Pattern 36: Compensatory Behavior Patterns

Overview

Coordination structures may leave gaps between formal role definitions, capacity allocation, and actual coordination requirements, leading to supplemental activity beyond formal specifications.

Supplemental coordination may occur through extended effort, boundary-spanning behavior, or informal practices. This activity may align closely with formal structures or substantially compensate for unmet coordination needs. Supplemental work may be broadly distributed or concentrated among specific actors, and its visibility may range from explicitly recognized to largely unobserved.

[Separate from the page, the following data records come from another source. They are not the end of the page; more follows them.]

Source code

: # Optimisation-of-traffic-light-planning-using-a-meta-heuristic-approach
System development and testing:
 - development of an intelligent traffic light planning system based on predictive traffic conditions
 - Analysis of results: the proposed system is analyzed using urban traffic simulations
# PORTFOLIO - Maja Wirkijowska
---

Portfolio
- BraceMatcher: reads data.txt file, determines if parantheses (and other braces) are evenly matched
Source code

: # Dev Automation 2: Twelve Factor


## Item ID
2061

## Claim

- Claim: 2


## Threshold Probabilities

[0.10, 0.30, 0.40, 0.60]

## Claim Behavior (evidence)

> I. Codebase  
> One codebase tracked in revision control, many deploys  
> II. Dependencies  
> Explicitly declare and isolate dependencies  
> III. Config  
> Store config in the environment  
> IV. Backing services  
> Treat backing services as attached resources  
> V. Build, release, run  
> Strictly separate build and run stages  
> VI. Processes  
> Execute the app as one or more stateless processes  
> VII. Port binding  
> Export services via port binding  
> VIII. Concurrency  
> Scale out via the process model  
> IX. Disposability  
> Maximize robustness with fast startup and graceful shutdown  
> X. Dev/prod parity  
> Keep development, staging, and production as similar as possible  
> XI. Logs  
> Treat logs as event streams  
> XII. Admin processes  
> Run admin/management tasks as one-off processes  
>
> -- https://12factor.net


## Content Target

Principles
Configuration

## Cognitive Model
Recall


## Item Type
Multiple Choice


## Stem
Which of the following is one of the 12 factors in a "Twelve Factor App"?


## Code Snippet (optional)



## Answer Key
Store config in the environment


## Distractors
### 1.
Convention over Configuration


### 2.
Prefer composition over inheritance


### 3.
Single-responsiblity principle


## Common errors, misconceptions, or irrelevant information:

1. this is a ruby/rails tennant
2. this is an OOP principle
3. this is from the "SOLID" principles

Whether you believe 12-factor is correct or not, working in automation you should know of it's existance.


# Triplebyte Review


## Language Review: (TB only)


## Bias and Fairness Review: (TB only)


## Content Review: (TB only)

These structures appear where formal definitions, processes, or capacity do not fully address coordination demand, including routine operations, growth periods, and complex coordination environments.

Observable Manifestations

Activities performed outside formal role definitions

Sustained effort exceeding nominal role expectations

Informal practices becoming routine coordination mechanisms

Coordination continuity dependent on specific individuals

Disruption following disengagement or departure of key actors

Extended effort concentrated among a subset of actors

Recognition systems acknowledging exceptional coordination effort

Narratives emphasizing extraordinary individual contribution

Supplemental coordination tracked or remaining invisible

Gaps between formal structures and coordination requirements

Structural Conditions

Role definitions not encompassing full coordination demand

Capacity allocation misaligned with coordination requirements

Process specifications leaving coordination gaps

Cultural norms governing acceptable effort extension

Visibility structures revealing or obscuring supplemental work

Human limits on sustained effort beyond nominal expectations

Detection mechanisms identifying coordination shortfall

Explicit or implicit distinction between routine and exceptional effort

Boundaries

Not evaluating appropriateness of informal supplementation

Not assessing sustainability of coordination structures

Not determining actor overextension

Not comparing formal and informal coordination effectiveness

Not judging recognition of exceptional effort

Not attributing behavior to individual motivation

Common Misattributions

Attributed to heroism when formal structures left coordination gaps

Attributed to role definition failure when capacity was insufficient

Attributed to missing process when supplementation was structural

Attributed to individual failure when departures revealed dependency

Attributed to dysfunction when informal practices preserved continuity

Attributed to culture when recognition reflected dependency patterns

Attributed to burnout when sustained supplementation exceeded capacity

The presence of this pattern does not imply inappropriate structural design or coordination dysfunction. It describes observable relationships between formal coordination structures and supplemental activity present across many functional and successful organizations. Both closely aligned and compensatory coordination arrangements persist in different contexts for structural reasons.